Transylvania was an independent principality for barely 150 years and yet, in 1568, at the Diet in Torda, the assembled representatives enacted into law the principle of religious freedom, unprecedented in Europe at that time and for very many years thereafter. For the readers and movie-goers in Europe and around the world, Transylvania is the secret and mysterious refuge of Dracula, the monster hiding in the blood-stained ossuary of a casemated castle among the lightning-torn, ghost-ridden mountains. We consider Dracula as a specter born of a diseased imagination, and that is exactly what he is, although there are traces of a historic model for his existence. In one of the most beautiful Székely ballads, the masons were unable to keep the walls of Déva castle from crumbling until they drained the unresisting wife of mason Kelemen of all her blood, burned her lily-white body and mixed her ashes with the mortar. Then and only then would the stones hold and the walls rise. Béla Bartók drew many of his ideas from Transylvanian, Hungarian and Romanian folklore. His opera, "Bluebeard's Castle", with all of Bluebeard's former wives immured in their rooms, takes place among the mountains of Transylvania. One thing is certain: the soil of Transylvania has always produced more myths than wheat. Among the fateful storms of history and in the frequent famines, only a people having a rich and vivid imagination could survive. In the recent past, Transylvania again became the center of a fiction that must be classified as a myth. The Romanian ethnic group, late in developing into a nation and into a realm, based its national pride on its mid-Balkan roots and made the hypothesis of the continuous evolution of its Daco-Roman descent not only a part of, but the actual basis of its national and popular ideology.

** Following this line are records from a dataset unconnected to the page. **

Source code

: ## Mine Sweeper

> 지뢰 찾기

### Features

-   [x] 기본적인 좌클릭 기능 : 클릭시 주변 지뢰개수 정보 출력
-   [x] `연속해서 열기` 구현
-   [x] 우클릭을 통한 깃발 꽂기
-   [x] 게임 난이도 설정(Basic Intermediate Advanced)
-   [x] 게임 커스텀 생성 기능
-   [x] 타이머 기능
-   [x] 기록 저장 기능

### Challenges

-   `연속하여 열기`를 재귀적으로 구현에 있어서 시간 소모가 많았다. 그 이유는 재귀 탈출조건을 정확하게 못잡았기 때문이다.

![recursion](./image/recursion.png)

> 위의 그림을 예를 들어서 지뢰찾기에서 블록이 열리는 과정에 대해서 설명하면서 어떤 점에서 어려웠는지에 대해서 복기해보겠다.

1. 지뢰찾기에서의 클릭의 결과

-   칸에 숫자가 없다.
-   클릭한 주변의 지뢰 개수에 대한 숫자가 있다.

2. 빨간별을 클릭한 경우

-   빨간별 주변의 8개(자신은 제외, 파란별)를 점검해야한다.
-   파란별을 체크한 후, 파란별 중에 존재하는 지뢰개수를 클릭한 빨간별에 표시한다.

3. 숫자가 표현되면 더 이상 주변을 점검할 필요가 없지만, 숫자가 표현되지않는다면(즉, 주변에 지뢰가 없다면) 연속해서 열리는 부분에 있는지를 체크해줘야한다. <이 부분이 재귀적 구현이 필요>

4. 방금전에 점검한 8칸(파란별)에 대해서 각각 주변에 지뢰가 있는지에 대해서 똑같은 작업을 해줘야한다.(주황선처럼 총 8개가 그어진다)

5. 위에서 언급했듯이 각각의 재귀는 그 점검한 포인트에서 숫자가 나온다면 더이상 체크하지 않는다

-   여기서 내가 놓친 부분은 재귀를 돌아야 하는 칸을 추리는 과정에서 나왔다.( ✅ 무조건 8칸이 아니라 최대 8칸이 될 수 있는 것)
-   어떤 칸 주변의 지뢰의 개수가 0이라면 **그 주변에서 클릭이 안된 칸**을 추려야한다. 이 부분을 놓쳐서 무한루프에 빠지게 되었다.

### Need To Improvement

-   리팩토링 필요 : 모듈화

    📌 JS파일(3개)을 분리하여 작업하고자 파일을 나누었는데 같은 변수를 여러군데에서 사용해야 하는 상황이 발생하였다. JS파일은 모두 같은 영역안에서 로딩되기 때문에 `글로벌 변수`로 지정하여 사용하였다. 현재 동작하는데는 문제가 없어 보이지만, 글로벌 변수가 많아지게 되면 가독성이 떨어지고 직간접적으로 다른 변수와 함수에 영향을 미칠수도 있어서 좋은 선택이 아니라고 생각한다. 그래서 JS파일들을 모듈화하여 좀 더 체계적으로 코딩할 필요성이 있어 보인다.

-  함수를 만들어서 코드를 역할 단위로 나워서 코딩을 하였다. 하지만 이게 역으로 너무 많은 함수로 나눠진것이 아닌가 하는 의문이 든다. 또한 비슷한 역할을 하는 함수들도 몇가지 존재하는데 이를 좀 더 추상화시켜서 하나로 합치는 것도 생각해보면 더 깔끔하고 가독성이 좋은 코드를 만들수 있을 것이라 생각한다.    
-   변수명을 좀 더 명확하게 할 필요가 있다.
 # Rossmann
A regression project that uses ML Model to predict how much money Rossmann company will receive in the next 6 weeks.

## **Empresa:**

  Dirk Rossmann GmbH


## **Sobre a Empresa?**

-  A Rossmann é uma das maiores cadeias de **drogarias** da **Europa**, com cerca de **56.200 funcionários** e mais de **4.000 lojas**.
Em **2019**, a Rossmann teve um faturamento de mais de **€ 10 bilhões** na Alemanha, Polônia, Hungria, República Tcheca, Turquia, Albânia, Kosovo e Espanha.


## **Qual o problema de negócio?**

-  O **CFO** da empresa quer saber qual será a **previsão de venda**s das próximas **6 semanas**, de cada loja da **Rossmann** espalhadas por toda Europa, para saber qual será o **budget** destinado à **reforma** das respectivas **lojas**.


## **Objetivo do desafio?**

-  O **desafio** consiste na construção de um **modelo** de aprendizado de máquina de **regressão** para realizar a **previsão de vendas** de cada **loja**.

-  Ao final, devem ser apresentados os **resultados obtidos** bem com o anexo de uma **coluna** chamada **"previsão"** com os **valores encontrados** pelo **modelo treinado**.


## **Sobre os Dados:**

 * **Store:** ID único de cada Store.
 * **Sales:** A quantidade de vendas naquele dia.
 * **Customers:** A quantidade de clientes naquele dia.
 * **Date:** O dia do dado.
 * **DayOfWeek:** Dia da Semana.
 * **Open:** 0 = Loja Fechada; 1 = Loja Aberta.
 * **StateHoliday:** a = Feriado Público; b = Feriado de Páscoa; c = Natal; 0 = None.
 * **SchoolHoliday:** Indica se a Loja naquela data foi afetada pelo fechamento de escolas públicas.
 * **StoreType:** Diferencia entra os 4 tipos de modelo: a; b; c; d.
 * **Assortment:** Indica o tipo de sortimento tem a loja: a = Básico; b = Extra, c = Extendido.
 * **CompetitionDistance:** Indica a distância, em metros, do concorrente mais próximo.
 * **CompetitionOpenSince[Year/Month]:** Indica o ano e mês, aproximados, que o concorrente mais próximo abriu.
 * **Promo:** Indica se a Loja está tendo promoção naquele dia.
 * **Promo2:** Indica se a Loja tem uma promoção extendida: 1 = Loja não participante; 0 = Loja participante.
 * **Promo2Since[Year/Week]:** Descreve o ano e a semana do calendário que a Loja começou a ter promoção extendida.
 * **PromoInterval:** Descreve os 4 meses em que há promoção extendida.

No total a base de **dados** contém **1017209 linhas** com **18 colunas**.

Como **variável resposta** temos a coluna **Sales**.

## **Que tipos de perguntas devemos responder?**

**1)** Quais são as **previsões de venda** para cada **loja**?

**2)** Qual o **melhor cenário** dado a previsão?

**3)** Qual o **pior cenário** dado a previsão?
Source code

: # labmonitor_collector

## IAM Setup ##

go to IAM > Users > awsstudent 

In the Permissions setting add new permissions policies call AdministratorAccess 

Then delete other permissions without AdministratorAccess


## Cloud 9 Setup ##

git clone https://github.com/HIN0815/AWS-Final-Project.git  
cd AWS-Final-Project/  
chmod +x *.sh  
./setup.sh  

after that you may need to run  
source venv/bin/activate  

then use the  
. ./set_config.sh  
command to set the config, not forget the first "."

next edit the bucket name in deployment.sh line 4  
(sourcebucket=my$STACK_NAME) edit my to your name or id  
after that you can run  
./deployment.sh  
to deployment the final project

The borders of Transylvania can be determined accurately by the geography of its mountains and rivers, both historically and administratively. Politically and ethnically, however, in the present Romania, these borders are more uncertain, more vague and in fact are forcibly obscured and eliminated . For a millennium the early Slavic and other nationalities were accommodated roughly in this sequence -- Hungarian, Saxon, and Romanian people. Even though there were numerous conflicts among them, they coexisted so that again and again there was hope for tolerance and for a joint development so essential for mutual advantage. Yet, in this century and, particularly, during the second half of this century, there was a sharp increase in the Romanian endeavors toward the complete assimilation or annihilation of the Hungarian, Saxon and other extra-Transylvanian Romanian nationalities. This created a serious crisis affecting all of Europe. Transylvania was called a "Fairy Garden" and was considered an experiment in the history of East-Central Europe. In fact, more frequently, it was a small but threatening, inflamed and purulent wound on the body that was Europe.